我正尝试使用咸化表方法将数据从Hive批量插入HBase,如https://www.opencore.com/blog/2016/10/efficient-bulk-load-of-hbase-using-spark/
中所述唯一的问题是我需要插入多列数据。 Hive中的表具有以下列:代码,描述,Total_emp,薪金
我试图将完全相同的列插入HBase。 HBase表如下:
'test2', {TABLE_ATTRIBUTES => {METADATA => {'SPLIT_POLICY' => 'org.apache.hadoop.hbase.regionserver.ConstantSizeRegionSplitPolicy'}}, {NAME => 'epsg_3857', VERSIONS => '1', EVICT_BLOCKS_ON_CLOSE => 'false', KEEP_DELETED_CELLS => 'FALSE', CACHE_DATA_ON_WRITE => 'false', DATA_BLOCK_ENCODING => 'FAST_DIFF', TTL => 'FOREVER', MIN_VERSIONS => '0', REPLICATION_SCOPE => '0', BLOOMFILTER => 'ROW', CACHE_INDEX_ON_WRITE => 'false', IN_MEMORY => 'false', CACHE_BLOOMS_ON_WRITE => 'false', PREFETCH_BLOCKS_ON_OPEN => 'false', COMPRESSION => 'SNAPPY', BLOCKCACHE => 'true', BLOCKSIZE => '1000000', METADATA => {'NEW_VERSION_BEHAVIOR' => 'false'}}
但是,当我将薪水列插入HFile时,我仍然遇到此错误:
java.io.IOException: Added a key not lexically larger than previous. Current cell = 0:0:11-1011/epsg_3857:Salary/1557231349613/Put/vlen=6/seqid=0, lastCell = 0:0:11-1011/epsg_3857:Total/1557231349613/Put/vlen=6/seqid=0
如果我删除薪水列或将薪水列移到新的列族中,我就可以创建HFile。但是,这不应该是因为我已经读过一个单列系列能够容纳许多列。

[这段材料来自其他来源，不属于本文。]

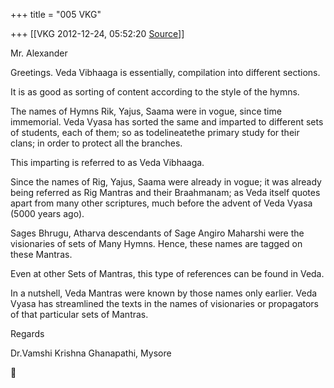 +++
title = "005 VKG"

+++
[[VKG	2012-12-24, 05:52:20 [Source](https://groups.google.com/g/bvparishat/c/mA7O_f_MkiQ)]]



Mr. Alexander

  

Greetings. Veda Vibhaaga is essentially, compilation into different sections.

  
It is as good as sorting of content according to the style of the hymns.

The names of Hymns Rik, Yajus, Saama were in vogue, since time immemorial. Veda Vyasa has sorted the same and imparted to different sets of students, each of them; so as todelineatethe primary study for their clans; in order to protect all the branches.

  

This imparting is referred to as Veda Vibhaaga.

  

Since the names of Rig, Yajus, Saama were already in vogue; it was already being referred as Rig Mantras and their Braahmanam; as Veda itself quotes apart from many other scriptures, much before the advent of Veda Vyasa (5000 years ago).

  

Sages Bhrugu, Atharva descendants of Sage Angiro Maharshi were the visionaries of sets of Many Hymns. Hence, these names are tagged on these Mantras.

  

Even at other Sets of Mantras, this type of references can be found in Veda.

  

In a nutshell, Veda Mantras were known by those names only earlier. Veda Vyasa has streamlined the texts in the names of visionaries or propagators of that particular sets of Mantras.

  

Regards

Dr.Vamshi Krishna Ghanapathi, Mysore



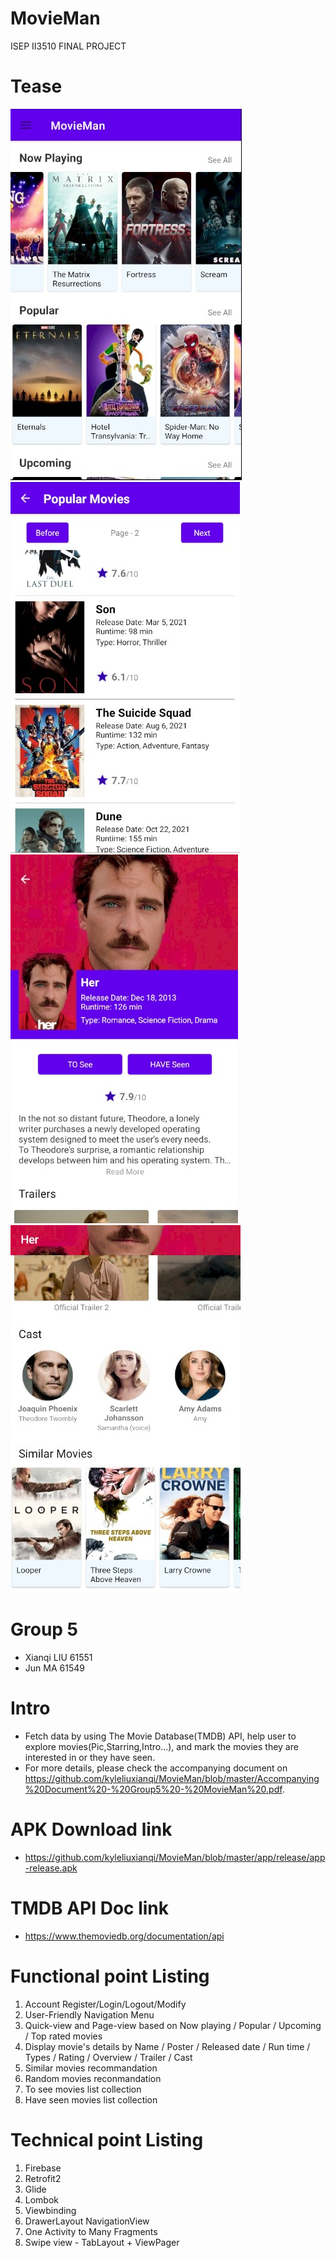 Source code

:# MovieMan
ISEP II3510 FINAL PROJECT

# Tease
![image](https://github.com/xianqiliu/MovieMan/blob/master/screenshot/1.jpg)
![image](https://github.com/xianqiliu/MovieMan/blob/master/screenshot/2.jpg)
![image](https://github.com/xianqiliu/MovieMan/blob/master/screenshot/3.jpg)
![image](https://github.com/xianqiliu/MovieMan/blob/master/screenshot/4.jpg)

# Group 5
- Xianqi LIU 61551
- Jun MA 61549

# Intro
- Fetch data by using The Movie Database(TMDB) API, help user to explore movies(Pic,Starring,Intro...), and mark the movies they are interested in or they have seen.
- For more details, please check the accompanying document on https://github.com/kyleliuxianqi/MovieMan/blob/master/Accompanying%20Document%20-%20Group5%20-%20MovieMan%20.pdf.

# APK Download link
- https://github.com/kyleliuxianqi/MovieMan/blob/master/app/release/app-release.apk

# TMDB API Doc link
- https://www.themoviedb.org/documentation/api

# Functional point Listing
1. Account Register/Login/Logout/Modify
2. User-Friendly Navigation Menu
3. Quick-view and Page-view based on Now playing / Popular / Upcoming / Top rated movies
4. Display movie's details by Name / Poster / Released date / Run time / Types / Rating / Overview / Trailer / Cast
5. Similar movies recommandation
6. Random movies reconmandation
7. To see movies list collection
8. Have seen movies list collection 

# Technical point Listing
1. Firebase
2. Retrofit2
3. Glide
4. Lombok
5. Viewbinding
6. DrawerLayout NavigationView
7. One Activity to Many Fragments
8. Swipe view - TabLayout + ViewPager
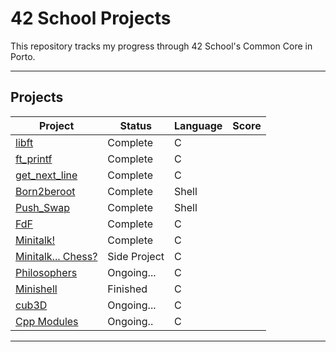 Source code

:# 42 School Projects

This repository tracks my progress through 42 School's Common Core in Porto.

---
## Projects

| Project | Status   | Language | Score       |
| ------- | -------- | -------- | ----------- |
| [libft](https://github.com/therappha/42libft) | Complete | C        |
| [ft_printf](https://github.com/therappha/42_ft_printf)| Complete | C        | 
| [get_next_line](https://github.com/therappha/42_get_next_line)| Complete | C        | 
| [Born2beroot](https://github.com/therappha/42Born2beroot)| Complete | Shell      | 
| [Push_Swap](https://github.com/therappha/push_swap)| Complete | Shell      |
| [FdF](https://github.com/therappha/42FildeFer) | Complete | C        | 
| [Minitalk!](https://github.com/therappha/42_Minitalk) | Complete | C        | 
| [Minitalk... Chess?](https://github.com/therappha/minitalk_chess_mlx) | Side Project | C        | 
| [Philosophers](https://github.com/therappha/42_Philosophers) | Ongoing... | C        |
| [Minishell](https://github.com/therappha/42_Minishell) | Finished | C        |
| [cub3D](https://github.com/therappha/42_cub3D) | Ongoing... | C          |
| [Cpp Modules](https://github.com/therappha/42_cpp) | Ongoing.. | C          |



---

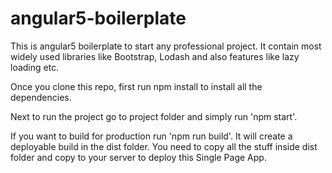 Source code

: # angular5-boilerplate

This is angular5 boilerplate to start any professional project. It contain most widely used libraries like Bootstrap, Lodash and also features like lazy loading etc.

Once you clone this repo, first run npm install to install all the dependencies.

Next to run the project go to project folder and simply run 'npm start'.

If you want to build for production run 'npm run build'. It will create a deployable build in the dist folder. You need to copy all the stuff inside dist folder and copy to your server to deploy this Single Page App.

我尝试将块大小从默认值增加到1MB,仍然是同样的问题。
下面是我的测试代码:
import Salter.Salts._
import org.apache.spark.sql.SparkSession
import org.apache.hadoop.hbase.util.Bytes
import org.apache.hadoop.hbase.{HBaseConfiguration, KeyValue, TableName}
import org.apache.hadoop.hbase.io.ImmutableBytesWritable
import org.apache.hadoop.mapreduce.Job
import org.apache.hadoop.hbase.client.ConnectionFactory
import org.apache.hadoop.hbase.mapreduce.HFileOutputFormat2
object SaltedKeyExample2 extends App {
System.setProperty("HADOOP_USER_NAME", "cloudera")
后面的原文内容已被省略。